Poul-Henning Kamp phk at phk.freebsd.dk
Fri Mar 28 12:04:49 EDT 2008


In message <20080328151905.GA25223 at ucolick.org>, Steve Allen writes:

>On Fri 2008-03-28T11:42:25 +0000, Poul-Henning Kamp hath writ:

>> Simply not true. A good place to start is the FreeBSD ports-tree

>> which contains about 18000 piece of open source software.

>

>Is there a detailed inventory of how many of those break in 2038?


That's an interesting question.

Today, on a 32bit system, they invariably all do, but running on a
64 bit system, surprising many seems to work correctly.


>And how many break as binaries vs. how many would work if recompiled?


Well, al 32bit binaries break (by definition), but I'm not sure
binary distribution of programs is much of a concern in this respect.

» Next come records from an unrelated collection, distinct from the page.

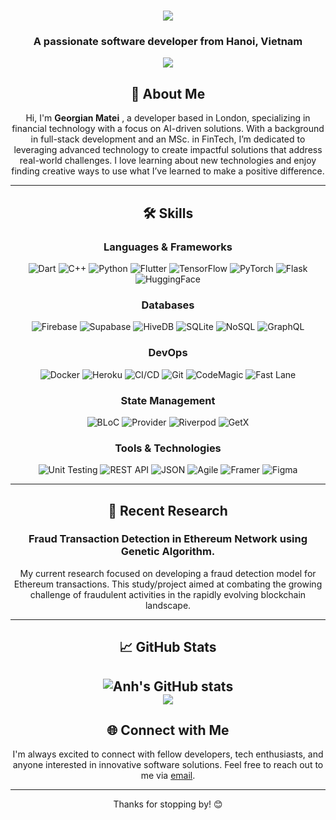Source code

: <h1 align="center">
    <img src="https://readme-typing-svg.herokuapp.com/?font=Lora&size=35&center=true&vCenter=true&width=500&height=70&duration=4000&lines=Hi+There!+👋;+I'm+Georgian+Matei!;" />
</h1>

<h3 align="center">A passionate software developer from Hanoi, Vietnam </h3>

<div align="center"> 
  <a href="locklee0418@gmail.com">
    <img src="https://img.shields.io/badge/Gmail-333333?style=for-the-badge&logo=gmail&logoColor=red" />
  </a>
</div>

<div align="center">

## 🚀 About Me

Hi, I'm **Georgian Matei** , a developer based in London, specializing in financial technology with a focus on AI-driven solutions. With a background in full-stack development and an MSc. in FinTech, I’m dedicated to leveraging advanced technology to create impactful solutions that address real-world challenges. I love learning about new technologies and enjoy finding creative ways to use what I’ve learned to make a positive difference.

---

## 🛠 Skills

### Languages & Frameworks

![Dart](https://img.shields.io/badge/Dart-0175C2?style=flat-square&logo=dart&logoColor=white)
![C++](https://img.shields.io/badge/C++-00599C?style=flat-square&logo=cplusplus&logoColor=white)
![Python](https://img.shields.io/badge/Python-3776AB?style=flat-square&logo=python&logoColor=white)
![Flutter](https://img.shields.io/badge/Flutter-02569B?style=flat-square&logo=flutter&logoColor=white)
![TensorFlow](https://img.shields.io/badge/TensorFlow-FF6F00?style=flat-square&logo=tensorflow&logoColor=white)
![PyTorch](https://img.shields.io/badge/PyTorch-EE4C2C?style=flat-square&logo=pytorch&logoColor=white)
![Flask](https://img.shields.io/badge/Flask-000000?style=flat-square&logo=flask&logoColor=white)
![HuggingFace](https://img.shields.io/badge/HuggingFace-FF0000?style=flat-square&logo=huggingface&logoColor=white)

### Databases

![Firebase](https://img.shields.io/badge/Firebase-FFCA28?style=flat-square&logo=firebase&logoColor=black)
![Supabase](https://img.shields.io/badge/Supabase-3ECF8E?style=flat-square&logo=supabase&logoColor=white)
![HiveDB](https://img.shields.io/badge/HiveDB-FFD700?style=flat-square&logo=databricks&logoColor=black)
![SQLite](https://img.shields.io/badge/SQLite-003B57?style=flat-square&logo=sqlite&logoColor=white)
![NoSQL](https://img.shields.io/badge/NoSQL-005571?style=flat-square&logo=mongodb&logoColor=white)
![GraphQL](https://img.shields.io/badge/GraphQL-E10098?style=flat-square&logo=graphql&logoColor=white)

### DevOps

![Docker](https://img.shields.io/badge/Docker-2496ED?style=flat-square&logo=docker&logoColor=white)
![Heroku](https://img.shields.io/badge/Heroku-430098?style=flat-square&logo=heroku&logoColor=white)
![CI/CD](https://img.shields.io/badge/CI/CD-FF5733?style=flat-square&logo=gitlab&logoColor=white)
![Git](https://img.shields.io/badge/Git-F05032?style=flat-square&logo=git&logoColor=white)
![CodeMagic](https://img.shields.io/badge/CodeMagic-000000?style=flat-square&logo=codemagic&logoColor=white)
![Fast Lane](https://img.shields.io/badge/Fast%20Lane-FF0000?style=flat-square&logo=fastlane&logoColor=white)

### State Management

![BLoC](https://img.shields.io/badge/BLoC-0175C2?style=flat-square&logo=bloc&logoColor=white)
![Provider](https://img.shields.io/badge/Provider-00599C?style=flat-square&logo=provider&logoColor=white)
![Riverpod](https://img.shields.io/badge/Riverpod-3ECF8E?style=flat-square&logo=riverpod&logoColor=white)
![GetX](https://img.shields.io/badge/GetX-FFD700?style=flat-square&logo=getx&logoColor=black)

### Tools & Technologies

![Unit Testing](https://img.shields.io/badge/Unit%20Testing-FF0000?style=flat-square&logo=jest&logoColor=white)
![REST API](https://img.shields.io/badge/REST%20API-0056D2?style=flat-square&logo=postman&logoColor=white)
![JSON](https://img.shields.io/badge/JSON-000000?style=flat-square&logo=json&logoColor=white)
![Agile](https://img.shields.io/badge/Agile-FF5733?style=flat-square&logo=agile&logoColor=white)
![Framer](https://img.shields.io/badge/Framer-005571?style=flat-square&logo=framer&logoColor=white)
![Figma](https://img.shields.io/badge/Figma-F24E1E?style=flat-square&logo=figma&logoColor=white)

---

## 🔬 Recent Research

### Fraud Transaction Detection in Ethereum Network using Genetic Algorithm.

My current research focused on developing a fraud detection model for Ethereum transactions. This study/project aimed at combating the growing challenge of fraudulent activities in the rapidly evolving blockchain landscape.

---

## 📈 GitHub Stats
![Anh's GitHub stats](https://github-readme-streak-stats.herokuapp.com/?user=dev-Knight-fire&theme=radical&hide_border=false)<br/>
![](https://github-readme-stats.vercel.app/api/top-langs/?username=dev-Knight-fire&theme=radical&hide_border=false&include_all_commits=false&count_private=false&layout=compact)
---

## 🌐 Connect with Me

I'm always excited to connect with fellow developers, tech enthusiasts, and anyone interested in innovative software solutions. Feel free to reach out to me via [email](locklee0418@gmail.com).

---

Thanks for stopping by! 😊



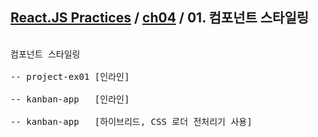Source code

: ## [React.JS Practices](https://github.com/kickscar-javascript/react-practices) / [ch04](https://github.com/kickscar-javascript/react-practices/tree/master/ch04) / 01. 컴포넌트 스타일링 

<pre>

컴포넌트 스타일링
    
-- project-ex01 [인라인]

-- kanban-app   [인라인]

-- kanban-app   [하이브리드, CSS 로더 전처리기 사용]
  
</pre>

For the average software package, there is still a good 10 releases
before 2038.


>If the ITU-R cannot find a unilateral stance then it may be time to

>start thinking compromise.


I don't think it is as much about compromise as capitulation to
reality: Even if we decided to fix time_t's little red wagon for
good, and got the economic resources to do so, we would be very
hard pressed to find the competent man-power to carry it out reliably.

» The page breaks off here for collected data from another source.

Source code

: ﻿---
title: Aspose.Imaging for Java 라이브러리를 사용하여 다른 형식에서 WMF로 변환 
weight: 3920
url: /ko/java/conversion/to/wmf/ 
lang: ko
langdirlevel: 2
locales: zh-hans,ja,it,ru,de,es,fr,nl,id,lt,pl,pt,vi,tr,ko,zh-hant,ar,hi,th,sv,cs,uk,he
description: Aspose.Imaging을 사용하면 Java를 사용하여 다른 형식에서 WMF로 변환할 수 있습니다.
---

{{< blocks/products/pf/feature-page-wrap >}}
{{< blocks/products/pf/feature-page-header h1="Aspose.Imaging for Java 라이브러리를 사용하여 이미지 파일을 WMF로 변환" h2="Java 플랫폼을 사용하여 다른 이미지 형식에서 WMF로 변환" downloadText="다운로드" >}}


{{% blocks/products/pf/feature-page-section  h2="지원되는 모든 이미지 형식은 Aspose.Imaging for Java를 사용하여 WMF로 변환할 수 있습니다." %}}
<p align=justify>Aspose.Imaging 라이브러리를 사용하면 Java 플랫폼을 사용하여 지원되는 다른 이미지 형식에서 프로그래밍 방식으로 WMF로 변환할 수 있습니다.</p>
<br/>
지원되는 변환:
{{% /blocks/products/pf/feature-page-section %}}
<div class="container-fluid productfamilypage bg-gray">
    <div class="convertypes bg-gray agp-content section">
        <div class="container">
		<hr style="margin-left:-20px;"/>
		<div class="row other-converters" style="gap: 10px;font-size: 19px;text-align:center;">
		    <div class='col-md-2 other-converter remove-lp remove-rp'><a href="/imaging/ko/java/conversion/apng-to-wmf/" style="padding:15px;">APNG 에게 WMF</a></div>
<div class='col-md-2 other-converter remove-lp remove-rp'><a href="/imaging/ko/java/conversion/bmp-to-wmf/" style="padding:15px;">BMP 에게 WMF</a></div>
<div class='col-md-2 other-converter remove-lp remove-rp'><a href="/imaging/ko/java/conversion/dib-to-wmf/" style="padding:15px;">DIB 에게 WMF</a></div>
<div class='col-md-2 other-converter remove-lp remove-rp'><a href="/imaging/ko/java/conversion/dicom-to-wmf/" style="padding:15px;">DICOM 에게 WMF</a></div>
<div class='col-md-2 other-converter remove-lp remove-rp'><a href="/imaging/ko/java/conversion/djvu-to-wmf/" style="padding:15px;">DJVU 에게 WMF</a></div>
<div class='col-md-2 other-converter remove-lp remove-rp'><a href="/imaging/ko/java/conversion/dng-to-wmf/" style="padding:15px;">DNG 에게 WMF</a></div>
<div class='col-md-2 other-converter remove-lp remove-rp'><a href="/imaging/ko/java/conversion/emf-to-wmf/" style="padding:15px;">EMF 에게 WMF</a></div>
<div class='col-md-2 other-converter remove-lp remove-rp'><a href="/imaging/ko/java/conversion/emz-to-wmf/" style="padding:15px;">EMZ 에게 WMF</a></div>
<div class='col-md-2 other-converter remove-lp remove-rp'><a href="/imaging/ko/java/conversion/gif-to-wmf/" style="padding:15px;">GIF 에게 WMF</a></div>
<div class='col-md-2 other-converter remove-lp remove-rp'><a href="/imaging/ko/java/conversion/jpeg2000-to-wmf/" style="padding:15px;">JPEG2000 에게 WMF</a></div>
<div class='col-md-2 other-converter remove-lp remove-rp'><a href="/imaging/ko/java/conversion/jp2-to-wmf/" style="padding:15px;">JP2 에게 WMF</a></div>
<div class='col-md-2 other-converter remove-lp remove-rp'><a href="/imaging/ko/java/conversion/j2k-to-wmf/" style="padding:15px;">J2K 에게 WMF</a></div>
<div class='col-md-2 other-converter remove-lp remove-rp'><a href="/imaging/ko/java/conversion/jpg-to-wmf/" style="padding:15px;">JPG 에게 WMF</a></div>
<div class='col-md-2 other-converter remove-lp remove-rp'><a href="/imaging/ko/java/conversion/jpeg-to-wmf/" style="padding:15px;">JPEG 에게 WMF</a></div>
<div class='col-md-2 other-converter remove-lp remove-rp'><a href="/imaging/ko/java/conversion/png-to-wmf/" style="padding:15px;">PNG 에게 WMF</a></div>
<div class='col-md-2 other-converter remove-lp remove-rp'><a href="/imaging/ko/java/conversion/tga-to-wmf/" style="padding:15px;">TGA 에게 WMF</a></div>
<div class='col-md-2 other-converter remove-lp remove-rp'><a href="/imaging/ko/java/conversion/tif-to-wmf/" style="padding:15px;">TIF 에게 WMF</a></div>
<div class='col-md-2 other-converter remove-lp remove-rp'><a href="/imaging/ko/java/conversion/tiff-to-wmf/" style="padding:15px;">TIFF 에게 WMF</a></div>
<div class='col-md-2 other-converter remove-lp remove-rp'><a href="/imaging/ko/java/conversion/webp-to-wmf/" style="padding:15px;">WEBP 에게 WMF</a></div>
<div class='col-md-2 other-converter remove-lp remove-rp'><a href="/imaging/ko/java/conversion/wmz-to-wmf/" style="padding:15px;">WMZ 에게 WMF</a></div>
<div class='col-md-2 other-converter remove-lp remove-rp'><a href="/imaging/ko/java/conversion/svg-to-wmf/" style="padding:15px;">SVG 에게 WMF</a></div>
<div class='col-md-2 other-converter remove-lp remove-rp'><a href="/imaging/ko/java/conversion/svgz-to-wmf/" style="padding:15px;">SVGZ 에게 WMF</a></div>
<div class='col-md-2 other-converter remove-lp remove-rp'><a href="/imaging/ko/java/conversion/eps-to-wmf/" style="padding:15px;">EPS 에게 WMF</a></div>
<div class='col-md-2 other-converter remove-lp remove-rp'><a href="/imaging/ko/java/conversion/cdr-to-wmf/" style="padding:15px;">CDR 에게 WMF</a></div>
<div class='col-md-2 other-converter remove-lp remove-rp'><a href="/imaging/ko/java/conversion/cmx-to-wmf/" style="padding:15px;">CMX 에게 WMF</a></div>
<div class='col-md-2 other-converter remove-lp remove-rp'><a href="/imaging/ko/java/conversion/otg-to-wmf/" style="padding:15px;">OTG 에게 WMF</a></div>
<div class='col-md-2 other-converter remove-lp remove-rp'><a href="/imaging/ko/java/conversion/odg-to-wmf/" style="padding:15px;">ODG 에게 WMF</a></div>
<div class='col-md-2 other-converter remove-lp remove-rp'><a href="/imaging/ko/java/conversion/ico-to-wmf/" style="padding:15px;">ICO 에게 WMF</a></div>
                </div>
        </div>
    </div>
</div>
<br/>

And compared to humanitys other pending issues, it would be very
hard to justify the priority for this task.


>Is getting the leaps out of the system's time_t worth the other hassle?


If you compare with the other crap we put up with from computers,
and the sheer mindbogglingness of the workarounds people put up
with, I am sure that the disappearance of leap seconds would not
even register on the publics radar.


My personal preference, would be that we create a new definition
of time representation for computers, preferably in a binary format
so the math gets faster and less buggy.

Ufortunately, a 64bit arithmetic type is not enough to give us both
range and resolution.

Some have proposed a dual-modus format, technically a "one-bit
exponent floating point" format, that trades resolution for range
with a mode-bit:

Calendar: 55i.8f + '0' (1.1 bilion years, 5ms resolution)
Time: 33i.30f + '1' (272 years, approx 1ns resolution)

But I would advocate against that on both efficiency and error
detection reasons.

Another option is to have two different types:

calendar_t 54i.10f (570My / 1ms)
utc_t 34i.30f (544y / 1ns)

Provided the bad effects of mixing them are bad enough, that can work.

My personal preference would be to bite the bullet and live with
the 128bit memory hit:

utc_t 64i.64f (big enough, small enough)

Provided we get 10 years notice of leapseconds, that timescale
can contain leap seconds. If we don't get at least 10 years notice,
it should not suffer from them.

Poul-Henning

--
Poul-Henning Kamp | UNIX since Zilog Zeus 3.20
phk at FreeBSD.ORG | TCP/IP since RFC 956
FreeBSD committer | BSD since 4.3-tahoe
Never attribute to malice what can adequately be explained by incompetence.